# [Exercise directions]
Restate every record word for word, without the pictures.

# [Data for this exercise]

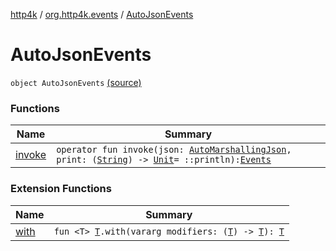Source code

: [http4k](../../index.md) / [org.http4k.events](../index.md) / [AutoJsonEvents](./index.md)

# AutoJsonEvents

`object AutoJsonEvents` [(source)](https://github.com/http4k/http4k/blob/master/http4k-core/src/main/kotlin/org/http4k/events/AutoJsonEvents.kt#L5)

### Functions

| Name | Summary |
|---|---|
| [invoke](invoke.md) | `operator fun invoke(json: `[`AutoMarshallingJson`](../../org.http4k.format/-auto-marshalling-json/index.md)`, print: (`[`String`](https://kotlinlang.org/api/latest/jvm/stdlib/kotlin/-string/index.html)`) -> `[`Unit`](https://kotlinlang.org/api/latest/jvm/stdlib/kotlin/-unit/index.html)` = ::println): `[`Events`](../-events.md) |

### Extension Functions

| Name | Summary |
|---|---|
| [with](../../org.http4k.core/with.md) | `fun <T> `[`T`](../../org.http4k.core/with.md#T)`.with(vararg modifiers: (`[`T`](../../org.http4k.core/with.md#T)`) -> `[`T`](../../org.http4k.core/with.md#T)`): `[`T`](../../org.http4k.core/with.md#T) |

# [Final answer]
Source code

: [http4k](../../index.md) / [org.http4k.events](../index.md) / [AutoJsonEvents](./index.md)

# AutoJsonEvents

`object AutoJsonEvents` [(source)](https://github.com/http4k/http4k/blob/master/http4k-core/src/main/kotlin/org/http4k/events/AutoJsonEvents.kt#L5)

### Functions

| Name | Summary |
|---|---|
| [invoke](invoke.md) | `operator fun invoke(json: `[`AutoMarshallingJson`](../../org.http4k.format/-auto-marshalling-json/index.md)`, print: (`[`String`](https://kotlinlang.org/api/latest/jvm/stdlib/kotlin/-string/index.html)`) -> `[`Unit`](https://kotlinlang.org/api/latest/jvm/stdlib/kotlin/-unit/index.html)` = ::println): `[`Events`](../-events.md) |

### Extension Functions

| Name | Summary |
|---|---|
| [with](../../org.http4k.core/with.md) | `fun <T> `[`T`](../../org.http4k.core/with.md#T)`.with(vararg modifiers: (`[`T`](../../org.http4k.core/with.md#T)`) -> `[`T`](../../org.http4k.core/with.md#T)`): `[`T`](../../org.http4k.core/with.md#T) |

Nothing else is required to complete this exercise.